Bei einem tragischen Badeunfall an der Ill bei Bludenz in Vorarlberg sind am Sonntag drei Menschen gestorben. Das jüngste Opfer ist erst zehn Jahre alt. Auch der Vater (40) und ein Bekannter (22) ertranken. Die Katastrophe ereignete sich unterhalb eines Wasserfalls.
Sie suchten an einer beliebten Wildbadestelle Abkühlung – und wurden auf unfassbar tragische Weise aus dem Leben gerissen. Am frühen Sonntagabend gegen 17.30 Uhr sprangen ein 10-jähriger Bub und ein 22-jähriger Mann gemeinsam von der Kante eines Wasserfalls in das darunterliegende Bassin der Ill, wo bereits der Vater (40) des Buben badete.

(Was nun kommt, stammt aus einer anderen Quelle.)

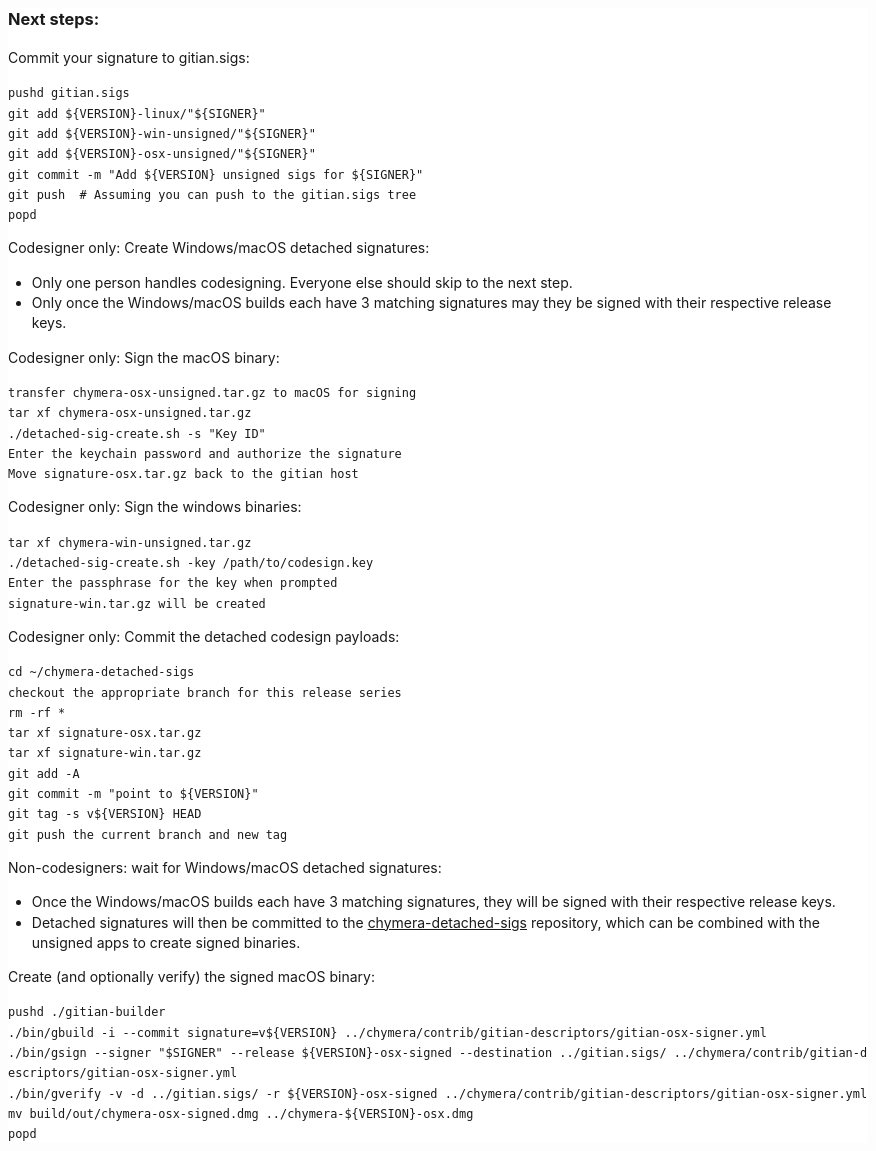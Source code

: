 ### Next steps:

Commit your signature to gitian.sigs:

    pushd gitian.sigs
    git add ${VERSION}-linux/"${SIGNER}"
    git add ${VERSION}-win-unsigned/"${SIGNER}"
    git add ${VERSION}-osx-unsigned/"${SIGNER}"
    git commit -m "Add ${VERSION} unsigned sigs for ${SIGNER}"
    git push  # Assuming you can push to the gitian.sigs tree
    popd

Codesigner only: Create Windows/macOS detached signatures:
- Only one person handles codesigning. Everyone else should skip to the next step.
- Only once the Windows/macOS builds each have 3 matching signatures may they be signed with their respective release keys.

Codesigner only: Sign the macOS binary:

    transfer chymera-osx-unsigned.tar.gz to macOS for signing
    tar xf chymera-osx-unsigned.tar.gz
    ./detached-sig-create.sh -s "Key ID"
    Enter the keychain password and authorize the signature
    Move signature-osx.tar.gz back to the gitian host

Codesigner only: Sign the windows binaries:

    tar xf chymera-win-unsigned.tar.gz
    ./detached-sig-create.sh -key /path/to/codesign.key
    Enter the passphrase for the key when prompted
    signature-win.tar.gz will be created

Codesigner only: Commit the detached codesign payloads:

    cd ~/chymera-detached-sigs
    checkout the appropriate branch for this release series
    rm -rf *
    tar xf signature-osx.tar.gz
    tar xf signature-win.tar.gz
    git add -A
    git commit -m "point to ${VERSION}"
    git tag -s v${VERSION} HEAD
    git push the current branch and new tag

Non-codesigners: wait for Windows/macOS detached signatures:

- Once the Windows/macOS builds each have 3 matching signatures, they will be signed with their respective release keys.
- Detached signatures will then be committed to the [chymera-detached-sigs](https://github.com/chymera-core/chymera-detached-sigs) repository, which can be combined with the unsigned apps to create signed binaries.

Create (and optionally verify) the signed macOS binary:

    pushd ./gitian-builder
    ./bin/gbuild -i --commit signature=v${VERSION} ../chymera/contrib/gitian-descriptors/gitian-osx-signer.yml
    ./bin/gsign --signer "$SIGNER" --release ${VERSION}-osx-signed --destination ../gitian.sigs/ ../chymera/contrib/gitian-descriptors/gitian-osx-signer.yml
    ./bin/gverify -v -d ../gitian.sigs/ -r ${VERSION}-osx-signed ../chymera/contrib/gitian-descriptors/gitian-osx-signer.yml
    mv build/out/chymera-osx-signed.dmg ../chymera-${VERSION}-osx.dmg
    popd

Kurz darauf kam es zur Katastrophe: Alle drei Badenden wurden von einer Wasserwalze erfasst und auf den Grund des Flusses – die Ill ist an dieser Stelle rund 2,5 Meter tief – gedrückt. Aufgrund der enormen Sogwirkung hatten sie keine Chance mehr, aufzutauchen.
Dramatische Rettungsaktion
Der Schwiegervater musste vom Ufer aus mitansehen, wie das Trio regelrecht von der Ill verschluckt wurde. Der Mann sprang sofort in den Fluss und schaffte es unter Aufbringung all seiner Kräfte, seinen bewusstlosen Schwiegersohn aus dem Sog zu ziehen. Wenig später entdeckte ein weiterer Ersthelfer den reglosen Körper des 22-Jährigen und zog ihn ans Ufer – trotz umgehend eingeleiteter Reanimationsmaßnahmen verstarb der junge Mann noch Ort.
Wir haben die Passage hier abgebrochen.